QBE Insurance Group has reported a strong 2025 adjusted cash net profit of $2.13 billion, surpassing consensus estimates by 4 per cent. According to Jarden analyst Blake Dowsett, this outperformance was primarily driven by lower catastrophe costs and reserve releases. The company’s reported combined operating ratio (COR) of 91.9 per cent also exceeded expectations. QBE is a multinational insurance company providing a range of general insurance products, including property, casualty, and motor coverage. The company operates across various regions, including Australia, North America, and Europe.
Gross written premiums (GWP) for QBE rose by 7 per cent to $23,959 million, which is 1.4 per cent above consensus forecasts. The company’s final dividend was declared at $1.09 per share. Looking ahead, QBE’s FY26 guidance projects mid-single-digit growth in GWP and a COR target of 92.5 per cent. Dowsett noted that achieving these targets could be challenging due to potential declines in premium rates. He said margin improvements will rely on favourable catastrophe assumptions, reserve management, and effective expense control.
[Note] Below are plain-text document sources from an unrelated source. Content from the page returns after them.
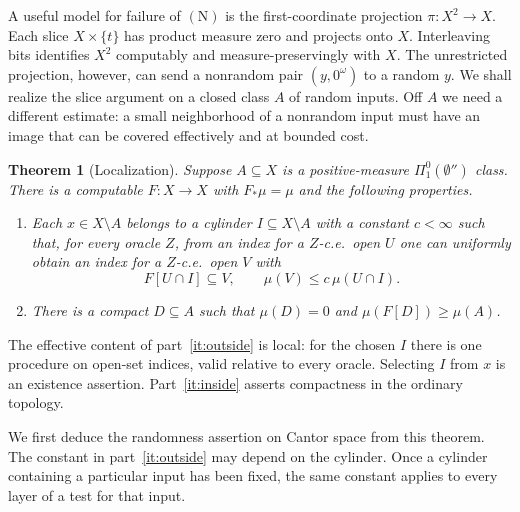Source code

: \documentclass[12pt,reqno]{amsart}
\newtheorem{theorem}{Theorem}[section]
\newcommand{\Nprop}{\mathrm{(N)}}
\newcommand{\mass}{\mu}
\newcommand{\djump}{\emptyset''}
\begin{document}
A useful model for failure of $\Nprop$ is the first-coordinate projection
$\pi:X^2\to X$. Each slice $X\times\{t\}$ has product measure zero and
projects onto $X$. Interleaving bits identifies $X^2$ computably and
measure-preservingly with $X$. The unrestricted projection, however, can
send a nonrandom pair $(y,0^\omega)$ to a random $y$. We shall realize the
slice argument on a closed class $A$ of random inputs. Off $A$ we need a
different estimate: a small neighborhood of a nonrandom input must have
an image that can be covered effectively and at bounded cost.

\begin{theorem}[Localization]\label{thm:local}
Suppose $A\subseteq X$ is a positive-measure $\Pi^0_1(\djump)$ class. There
is a computable $F:X\to X$ with $F_*\mass=\mass$ and the following properties.
\begin{enumerate}
\item\label{it:outside} Each $x\in X\setminus A$ belongs to a cylinder
  $I\subseteq X\setminus A$ with a constant $c<\infty$ such that, for
  every oracle $Z$, from an index for a $Z$-c.e.\ open $U$ one can uniformly
  obtain an index for a $Z$-c.e.\ open $V$ with
  \[
       F[U\cap I]\subseteq V,\qquad \mass(V)\le c\,\mass(U\cap I).
  \]
\item\label{it:inside} There is a compact $D\subseteq A$ such that
  $\mass(D)=0$ and $\mass(F[D])\ge\mass(A)$.
\end{enumerate}
\end{theorem}

The effective content of part~\eqref{it:outside} is local: for the
chosen $I$ there is one procedure on open-set indices, valid relative
to every oracle. Selecting $I$ from $x$ is an existence assertion.
Part~\eqref{it:inside} asserts compactness in the ordinary topology.

We first deduce the randomness assertion on Cantor space from this theorem.
The constant in part~\eqref{it:outside} may depend on the cylinder. Once a
cylinder containing a particular input has been fixed, the same constant
applies to every layer of a test for that input.
\end{document}
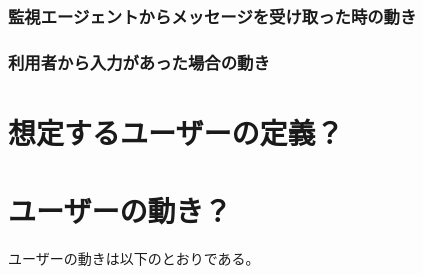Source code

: \subsubsection{監視エージェントからメッセージを受け取った時の動き}

\subsubsection{利用者から入力があった場合の動き}


\section{想定するユーザーの定義？}

\section{ユーザーの動き？}
ユーザーの動きは以下のとおりである。









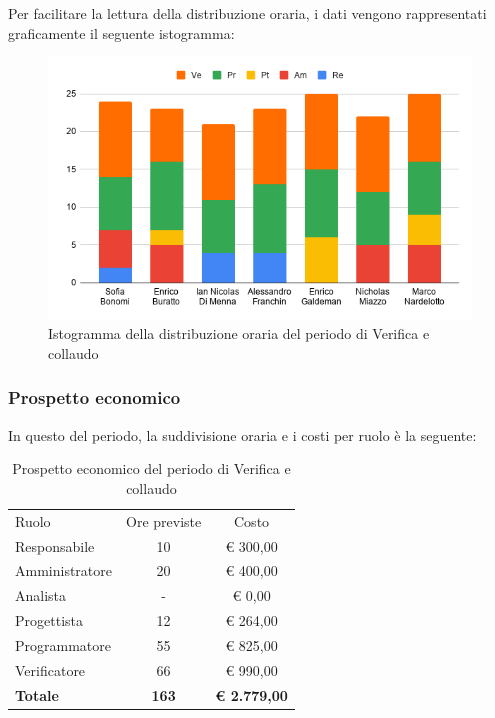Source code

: \documentclass[../piano-di-progetto.tex]{subfiles}
\begin{document}
  Per facilitare la lettura della distribuzione oraria, i dati vengono rappresentati graficamente il seguente istogramma:
  \begin{figure}[H]
    \centering
    \includegraphics[width=12cm]{img/ore-verifica.png}
    \caption{Istogramma della distribuzione oraria del periodo di Verifica e collaudo}
    \label{fig:ore-componente-verifica}
  \end{figure}

  \subsubsection{Prospetto economico}
  In questo del periodo, la suddivisione oraria e i costi per ruolo è la seguente:

  \begin{table}[H]
    \centering
    \begin{tabular}{lcc}
      Ruolo           & Ore previste & Costo               \\
      Responsabile    & 10           & € 300,00            \\
      Amministratore  & 20           & € 400,00            \\
      Analista        & -            & € 0,00              \\
      Progettista     & 12           & € 264,00            \\
      Programmatore   & 55           & € 825,00            \\
      Verificatore    & 66           & € 990,00            \\
      \textbf{Totale} & \textbf{163} & \textbf{€ 2.779,00}
    \end{tabular}
    \caption{Prospetto economico del periodo di Verifica e collaudo}
  \end{table}
\end{document}
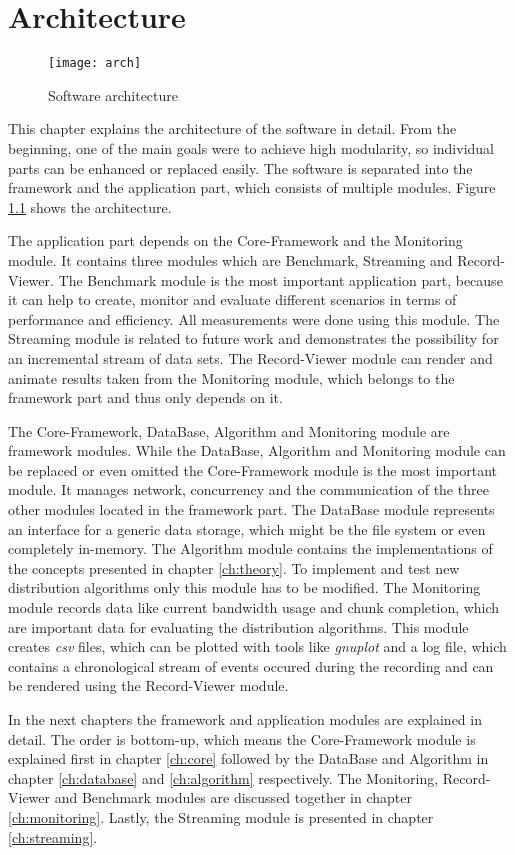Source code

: \chapter{Architecture}
\label{ch:arch}

\begin{figure}[ht]
	\centering
	\texttt{[image: arch]}
	\caption{Software architecture}
	\label{fig:arch}
\end{figure}

This chapter explains the architecture of the software in detail. From the beginning, one of the main goals were to achieve high modularity, so individual parts can be enhanced or replaced easily. The software is separated into the framework and the application part, which consists of multiple modules. Figure \ref{fig:arch} shows the architecture. 

The application part depends on the Core-Framework and the Monitoring module. It contains three modules which are Benchmark, Streaming and Record-Viewer. The Benchmark module is the most important application part, because it can help to create, monitor and evaluate different scenarios in terms of performance and efficiency. All measurements were done using this module. The Streaming module is related to future work and demonstrates the possibility for an incremental stream of data sets. The Record-Viewer module can render and animate results taken from the Monitoring module, which belongs to the framework part and thus only depends on it.

The Core-Framework, DataBase, Algorithm and Monitoring module are framework modules. While the DataBase, Algorithm and Monitoring module can be replaced or even omitted the Core-Framework module is the most important module. It manages network, concurrency and the communication of the three other modules located in the framework part. The DataBase module represents an interface for a generic data storage, which might be the file system or even completely in-memory. The Algorithm module contains the implementations of the concepts presented in chapter \ref{ch:theory}. To implement and test new distribution algorithms only this module has to be modified. The Monitoring module records data like current bandwidth usage and chunk completion, which are important data for evaluating the distribution algorithms. This module creates \emph{csv} files, which can be plotted with tools like \emph{gnuplot} and a log file, which contains a chronological stream of events occured during the recording and can be rendered using the Record-Viewer module.

In the next chapters the framework and application modules are explained in detail. The order is bottom-up, which means the Core-Framework module is explained first in chapter \ref{ch:core} followed by the DataBase and Algorithm in chapter \ref{ch:database} and \ref{ch:algorithm} respectively. The Monitoring, Record-Viewer and Benchmark modules are discussed together in chapter \ref{ch:monitoring}. Lastly, the Streaming module is presented in chapter \ref{ch:streaming}.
While Dowsett characterised the FY25 earnings beat as being of ‘lower quality’, he emphasized the company’s strong volume execution and continued growth guidance as positive indicators. QBE’s medium-term outlook includes a target of 15 per cent return on equity (ROE) and continued mid-single-digit GWP growth. The company’s stock price reflected the positive news, with shares in QBE trading up 8.3 per cent in afternoon trade.